__ASSIGNED TASK__.
Locate the line that contains "- Created First.php in controller and index function to solve #1". Copy it and every following line through the end of the records, exactly, and include nothing else.

Stored data:
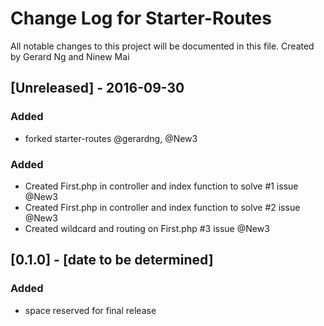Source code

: # Change Log for Starter-Routes
All notable changes to this project will be documented in this file. Created by Gerard Ng and Ninew Mai
 
## [Unreleased] - 2016-09-30
### Added
- forked starter-routes @gerardng, @New3
 
### Added
 - Created First.php in controller and index function to solve #1 issue @New3
 - Created First.php in controller and index function to solve #2 issue @New3
 - Created wildcard and routing on First.php  #3 issue @New3
 
## [0.1.0] - [date to be determined]
### Added
- space reserved for final release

__ANSWER FOR THIS EXERCISE__.
 - Created First.php in controller and index function to solve #1 issue @New3
 - Created First.php in controller and index function to solve #2 issue @New3
 - Created wildcard and routing on First.php  #3 issue @New3
 
## [0.1.0] - [date to be determined]
### Added
- space reserved for final release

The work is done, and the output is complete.